___ Extracted data

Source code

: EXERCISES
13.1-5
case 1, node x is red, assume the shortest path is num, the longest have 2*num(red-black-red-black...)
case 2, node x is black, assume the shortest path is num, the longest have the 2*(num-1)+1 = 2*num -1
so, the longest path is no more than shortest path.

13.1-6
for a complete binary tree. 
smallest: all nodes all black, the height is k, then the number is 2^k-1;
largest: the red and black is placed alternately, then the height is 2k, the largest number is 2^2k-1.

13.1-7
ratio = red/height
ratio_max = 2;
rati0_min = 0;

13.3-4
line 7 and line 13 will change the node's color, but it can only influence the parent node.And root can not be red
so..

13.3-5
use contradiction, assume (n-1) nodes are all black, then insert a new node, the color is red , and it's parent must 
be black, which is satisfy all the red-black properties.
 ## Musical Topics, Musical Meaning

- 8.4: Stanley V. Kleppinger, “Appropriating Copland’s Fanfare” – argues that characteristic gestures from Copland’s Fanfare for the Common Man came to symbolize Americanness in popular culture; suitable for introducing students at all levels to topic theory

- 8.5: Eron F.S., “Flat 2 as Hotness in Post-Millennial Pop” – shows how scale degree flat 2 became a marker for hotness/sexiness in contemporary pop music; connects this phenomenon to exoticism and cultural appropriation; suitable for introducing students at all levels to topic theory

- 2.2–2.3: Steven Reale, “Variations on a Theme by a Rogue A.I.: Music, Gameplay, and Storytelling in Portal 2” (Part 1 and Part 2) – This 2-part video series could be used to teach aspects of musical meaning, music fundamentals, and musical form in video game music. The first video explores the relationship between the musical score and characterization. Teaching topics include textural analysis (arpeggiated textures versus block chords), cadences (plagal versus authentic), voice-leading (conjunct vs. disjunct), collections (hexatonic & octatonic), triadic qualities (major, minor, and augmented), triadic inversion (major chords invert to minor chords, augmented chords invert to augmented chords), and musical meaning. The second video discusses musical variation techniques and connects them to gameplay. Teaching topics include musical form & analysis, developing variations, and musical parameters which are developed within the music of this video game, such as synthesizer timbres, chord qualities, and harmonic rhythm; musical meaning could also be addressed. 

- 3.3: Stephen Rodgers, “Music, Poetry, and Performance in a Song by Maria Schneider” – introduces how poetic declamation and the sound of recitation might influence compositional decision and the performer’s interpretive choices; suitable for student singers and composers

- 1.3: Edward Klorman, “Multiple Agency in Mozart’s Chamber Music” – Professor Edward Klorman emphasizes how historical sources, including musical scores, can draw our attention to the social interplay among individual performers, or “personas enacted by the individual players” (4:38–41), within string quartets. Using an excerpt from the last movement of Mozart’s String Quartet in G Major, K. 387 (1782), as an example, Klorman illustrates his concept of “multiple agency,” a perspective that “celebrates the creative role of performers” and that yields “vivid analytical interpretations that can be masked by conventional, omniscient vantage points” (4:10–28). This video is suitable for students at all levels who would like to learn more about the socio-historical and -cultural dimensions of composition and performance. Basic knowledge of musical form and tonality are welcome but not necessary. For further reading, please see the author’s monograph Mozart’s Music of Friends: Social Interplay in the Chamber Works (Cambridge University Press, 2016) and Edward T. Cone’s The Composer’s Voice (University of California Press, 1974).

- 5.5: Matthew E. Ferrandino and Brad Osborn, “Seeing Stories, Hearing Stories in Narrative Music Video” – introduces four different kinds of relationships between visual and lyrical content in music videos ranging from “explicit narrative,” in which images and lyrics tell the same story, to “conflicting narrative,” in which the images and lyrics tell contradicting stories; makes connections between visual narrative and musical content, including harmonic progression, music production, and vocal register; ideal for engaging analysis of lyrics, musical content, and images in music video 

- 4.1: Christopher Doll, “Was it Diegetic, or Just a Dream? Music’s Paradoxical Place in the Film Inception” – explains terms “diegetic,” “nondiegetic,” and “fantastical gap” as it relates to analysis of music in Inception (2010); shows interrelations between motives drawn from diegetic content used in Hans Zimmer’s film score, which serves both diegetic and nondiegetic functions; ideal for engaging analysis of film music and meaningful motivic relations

______

▸ **What is required**:
Give back the material in full, word for word.

▸ **Task solution**:
Source code

: EXERCISES
13.1-5
case 1, node x is red, assume the shortest path is num, the longest have 2*num(red-black-red-black...)
case 2, node x is black, assume the shortest path is num, the longest have the 2*(num-1)+1 = 2*num -1
so, the longest path is no more than shortest path.

13.1-6
for a complete binary tree. 
smallest: all nodes all black, the height is k, then the number is 2^k-1;
largest: the red and black is placed alternately, then the height is 2k, the largest number is 2^2k-1.

13.1-7
ratio = red/height
ratio_max = 2;
rati0_min = 0;

13.3-4
line 7 and line 13 will change the node's color, but it can only influence the parent node.And root can not be red
so..

13.3-5
use contradiction, assume (n-1) nodes are all black, then insert a new node, the color is red , and it's parent must 
be black, which is satisfy all the red-black properties.
 ## Musical Topics, Musical Meaning

- 8.4: Stanley V. Kleppinger, “Appropriating Copland’s Fanfare” – argues that characteristic gestures from Copland’s Fanfare for the Common Man came to symbolize Americanness in popular culture; suitable for introducing students at all levels to topic theory

- 8.5: Eron F.S., “Flat 2 as Hotness in Post-Millennial Pop” – shows how scale degree flat 2 became a marker for hotness/sexiness in contemporary pop music; connects this phenomenon to exoticism and cultural appropriation; suitable for introducing students at all levels to topic theory

- 2.2–2.3: Steven Reale, “Variations on a Theme by a Rogue A.I.: Music, Gameplay, and Storytelling in Portal 2” (Part 1 and Part 2) – This 2-part video series could be used to teach aspects of musical meaning, music fundamentals, and musical form in video game music. The first video explores the relationship between the musical score and characterization. Teaching topics include textural analysis (arpeggiated textures versus block chords), cadences (plagal versus authentic), voice-leading (conjunct vs. disjunct), collections (hexatonic & octatonic), triadic qualities (major, minor, and augmented), triadic inversion (major chords invert to minor chords, augmented chords invert to augmented chords), and musical meaning. The second video discusses musical variation techniques and connects them to gameplay. Teaching topics include musical form & analysis, developing variations, and musical parameters which are developed within the music of this video game, such as synthesizer timbres, chord qualities, and harmonic rhythm; musical meaning could also be addressed. 

- 3.3: Stephen Rodgers, “Music, Poetry, and Performance in a Song by Maria Schneider” – introduces how poetic declamation and the sound of recitation might influence compositional decision and the performer’s interpretive choices; suitable for student singers and composers

- 1.3: Edward Klorman, “Multiple Agency in Mozart’s Chamber Music” – Professor Edward Klorman emphasizes how historical sources, including musical scores, can draw our attention to the social interplay among individual performers, or “personas enacted by the individual players” (4:38–41), within string quartets. Using an excerpt from the last movement of Mozart’s String Quartet in G Major, K. 387 (1782), as an example, Klorman illustrates his concept of “multiple agency,” a perspective that “celebrates the creative role of performers” and that yields “vivid analytical interpretations that can be masked by conventional, omniscient vantage points” (4:10–28). This video is suitable for students at all levels who would like to learn more about the socio-historical and -cultural dimensions of composition and performance. Basic knowledge of musical form and tonality are welcome but not necessary. For further reading, please see the author’s monograph Mozart’s Music of Friends: Social Interplay in the Chamber Works (Cambridge University Press, 2016) and Edward T. Cone’s The Composer’s Voice (University of California Press, 1974).

- 5.5: Matthew E. Ferrandino and Brad Osborn, “Seeing Stories, Hearing Stories in Narrative Music Video” – introduces four different kinds of relationships between visual and lyrical content in music videos ranging from “explicit narrative,” in which images and lyrics tell the same story, to “conflicting narrative,” in which the images and lyrics tell contradicting stories; makes connections between visual narrative and musical content, including harmonic progression, music production, and vocal register; ideal for engaging analysis of lyrics, musical content, and images in music video 

- 4.1: Christopher Doll, “Was it Diegetic, or Just a Dream? Music’s Paradoxical Place in the Film Inception” – explains terms “diegetic,” “nondiegetic,” and “fantastical gap” as it relates to analysis of music in Inception (2010); shows interrelations between motives drawn from diegetic content used in Hans Zimmer’s film score, which serves both diegetic and nondiegetic functions; ideal for engaging analysis of film music and meaningful motivic relations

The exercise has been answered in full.